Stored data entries

☆ ☆ ☆ ☆ ☆ ☆ ☆

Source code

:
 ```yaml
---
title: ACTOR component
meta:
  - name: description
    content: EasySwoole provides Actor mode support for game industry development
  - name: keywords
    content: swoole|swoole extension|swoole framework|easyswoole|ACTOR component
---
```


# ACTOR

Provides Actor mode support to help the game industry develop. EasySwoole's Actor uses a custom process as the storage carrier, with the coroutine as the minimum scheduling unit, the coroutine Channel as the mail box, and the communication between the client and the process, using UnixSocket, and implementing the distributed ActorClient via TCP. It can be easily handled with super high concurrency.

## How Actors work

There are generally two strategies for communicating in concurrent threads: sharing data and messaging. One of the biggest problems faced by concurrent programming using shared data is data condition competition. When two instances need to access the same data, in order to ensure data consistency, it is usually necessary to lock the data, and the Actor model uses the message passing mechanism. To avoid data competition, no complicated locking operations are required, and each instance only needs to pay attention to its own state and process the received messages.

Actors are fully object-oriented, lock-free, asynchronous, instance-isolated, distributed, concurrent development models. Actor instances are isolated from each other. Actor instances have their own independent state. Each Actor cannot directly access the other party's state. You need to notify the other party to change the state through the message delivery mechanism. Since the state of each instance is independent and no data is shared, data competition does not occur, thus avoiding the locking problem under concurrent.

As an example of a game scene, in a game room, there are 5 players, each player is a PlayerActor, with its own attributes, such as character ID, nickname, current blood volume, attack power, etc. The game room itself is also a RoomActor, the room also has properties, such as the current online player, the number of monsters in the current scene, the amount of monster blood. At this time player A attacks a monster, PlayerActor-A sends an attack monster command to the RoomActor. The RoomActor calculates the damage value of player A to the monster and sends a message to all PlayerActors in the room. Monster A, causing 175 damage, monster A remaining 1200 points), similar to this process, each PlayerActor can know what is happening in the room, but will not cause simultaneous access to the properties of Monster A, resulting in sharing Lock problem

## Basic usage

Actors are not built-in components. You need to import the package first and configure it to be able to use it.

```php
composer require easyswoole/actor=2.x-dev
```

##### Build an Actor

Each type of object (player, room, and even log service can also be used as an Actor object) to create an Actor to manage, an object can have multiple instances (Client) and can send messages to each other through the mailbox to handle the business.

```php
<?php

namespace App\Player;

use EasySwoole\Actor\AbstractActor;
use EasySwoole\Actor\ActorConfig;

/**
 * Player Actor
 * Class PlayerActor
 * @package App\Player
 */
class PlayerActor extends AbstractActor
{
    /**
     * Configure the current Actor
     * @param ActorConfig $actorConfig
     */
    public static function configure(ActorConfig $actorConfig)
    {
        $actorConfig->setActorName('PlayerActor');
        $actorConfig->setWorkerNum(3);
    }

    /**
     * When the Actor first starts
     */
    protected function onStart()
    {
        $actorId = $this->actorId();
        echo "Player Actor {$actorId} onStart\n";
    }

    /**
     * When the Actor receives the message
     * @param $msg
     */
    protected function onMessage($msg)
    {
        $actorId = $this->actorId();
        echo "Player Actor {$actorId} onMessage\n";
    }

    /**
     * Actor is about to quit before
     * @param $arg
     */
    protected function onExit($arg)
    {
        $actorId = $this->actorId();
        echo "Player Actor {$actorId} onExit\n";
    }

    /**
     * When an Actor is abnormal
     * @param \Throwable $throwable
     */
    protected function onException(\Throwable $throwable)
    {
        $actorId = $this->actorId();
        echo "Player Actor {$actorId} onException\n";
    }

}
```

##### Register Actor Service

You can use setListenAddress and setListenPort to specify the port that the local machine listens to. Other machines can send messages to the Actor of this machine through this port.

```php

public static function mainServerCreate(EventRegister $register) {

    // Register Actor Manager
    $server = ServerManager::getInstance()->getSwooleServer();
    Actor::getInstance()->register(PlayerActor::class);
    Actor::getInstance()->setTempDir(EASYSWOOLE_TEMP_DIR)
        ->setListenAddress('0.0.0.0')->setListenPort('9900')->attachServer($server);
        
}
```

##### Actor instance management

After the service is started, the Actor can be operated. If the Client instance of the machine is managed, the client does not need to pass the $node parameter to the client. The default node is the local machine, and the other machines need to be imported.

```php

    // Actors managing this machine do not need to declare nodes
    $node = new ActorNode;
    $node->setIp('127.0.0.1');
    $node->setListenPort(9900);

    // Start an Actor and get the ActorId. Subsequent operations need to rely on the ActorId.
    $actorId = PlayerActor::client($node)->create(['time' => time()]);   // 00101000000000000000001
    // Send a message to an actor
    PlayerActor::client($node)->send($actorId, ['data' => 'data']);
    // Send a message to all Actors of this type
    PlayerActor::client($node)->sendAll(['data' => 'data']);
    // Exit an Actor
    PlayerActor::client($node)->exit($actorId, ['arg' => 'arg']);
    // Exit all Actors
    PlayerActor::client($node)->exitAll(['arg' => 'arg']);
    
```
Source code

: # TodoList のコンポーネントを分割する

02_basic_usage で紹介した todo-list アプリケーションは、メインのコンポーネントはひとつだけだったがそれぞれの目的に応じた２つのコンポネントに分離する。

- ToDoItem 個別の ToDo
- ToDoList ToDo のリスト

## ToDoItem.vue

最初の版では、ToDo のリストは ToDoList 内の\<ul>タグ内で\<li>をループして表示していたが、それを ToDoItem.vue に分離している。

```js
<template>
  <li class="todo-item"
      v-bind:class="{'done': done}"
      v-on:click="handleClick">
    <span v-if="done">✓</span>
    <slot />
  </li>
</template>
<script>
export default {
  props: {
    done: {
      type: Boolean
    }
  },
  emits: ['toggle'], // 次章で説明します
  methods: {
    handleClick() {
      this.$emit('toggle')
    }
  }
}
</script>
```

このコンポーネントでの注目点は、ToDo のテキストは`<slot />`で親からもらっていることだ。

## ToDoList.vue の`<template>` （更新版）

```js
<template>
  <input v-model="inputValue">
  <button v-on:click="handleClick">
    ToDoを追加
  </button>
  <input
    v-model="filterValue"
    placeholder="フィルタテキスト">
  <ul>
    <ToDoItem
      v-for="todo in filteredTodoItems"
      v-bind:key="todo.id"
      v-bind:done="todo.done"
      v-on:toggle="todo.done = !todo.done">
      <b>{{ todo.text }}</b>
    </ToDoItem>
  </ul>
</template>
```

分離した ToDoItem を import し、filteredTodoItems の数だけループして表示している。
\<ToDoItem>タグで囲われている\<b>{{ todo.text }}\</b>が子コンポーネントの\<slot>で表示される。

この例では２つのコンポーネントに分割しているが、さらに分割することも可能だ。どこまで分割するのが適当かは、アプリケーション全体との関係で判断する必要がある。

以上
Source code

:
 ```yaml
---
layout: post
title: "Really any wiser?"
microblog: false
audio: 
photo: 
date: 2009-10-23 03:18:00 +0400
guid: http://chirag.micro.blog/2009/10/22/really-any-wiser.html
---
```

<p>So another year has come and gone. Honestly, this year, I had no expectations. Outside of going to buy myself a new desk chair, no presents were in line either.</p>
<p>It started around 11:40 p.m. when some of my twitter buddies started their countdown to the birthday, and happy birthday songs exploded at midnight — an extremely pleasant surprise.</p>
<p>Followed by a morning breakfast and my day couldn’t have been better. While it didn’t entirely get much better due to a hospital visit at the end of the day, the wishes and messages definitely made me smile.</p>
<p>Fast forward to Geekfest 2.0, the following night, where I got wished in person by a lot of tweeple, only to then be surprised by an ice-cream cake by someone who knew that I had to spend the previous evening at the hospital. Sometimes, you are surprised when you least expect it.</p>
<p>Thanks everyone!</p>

☆ ☆ ☆ ☆ ☆ ☆ ☆

▶ **Directions for this task**: Write out exactly the lines from the one containing "分離した ToDoItem を" through the end of the data, both included. Add nothing else.

▶ **Expected answer**:
分離した ToDoItem を import し、filteredTodoItems の数だけループして表示している。
\<ToDoItem>タグで囲われている\<b>{{ todo.text }}\</b>が子コンポーネントの\<slot>で表示される。

この例では２つのコンポーネントに分割しているが、さらに分割することも可能だ。どこまで分割するのが適当かは、アプリケーション全体との関係で判断する必要がある。

以上
Source code

:
 ```yaml
---
layout: post
title: "Really any wiser?"
microblog: false
audio: 
photo: 
date: 2009-10-23 03:18:00 +0400
guid: http://chirag.micro.blog/2009/10/22/really-any-wiser.html
---
```

<p>So another year has come and gone. Honestly, this year, I had no expectations. Outside of going to buy myself a new desk chair, no presents were in line either.</p>
<p>It started around 11:40 p.m. when some of my twitter buddies started their countdown to the birthday, and happy birthday songs exploded at midnight — an extremely pleasant surprise.</p>
<p>Followed by a morning breakfast and my day couldn’t have been better. While it didn’t entirely get much better due to a hospital visit at the end of the day, the wishes and messages definitely made me smile.</p>
<p>Fast forward to Geekfest 2.0, the following night, where I got wished in person by a lot of tweeple, only to then be surprised by an ice-cream cake by someone who knew that I had to spend the previous evening at the hospital. Sometimes, you are surprised when you least expect it.</p>
<p>Thanks everyone!</p>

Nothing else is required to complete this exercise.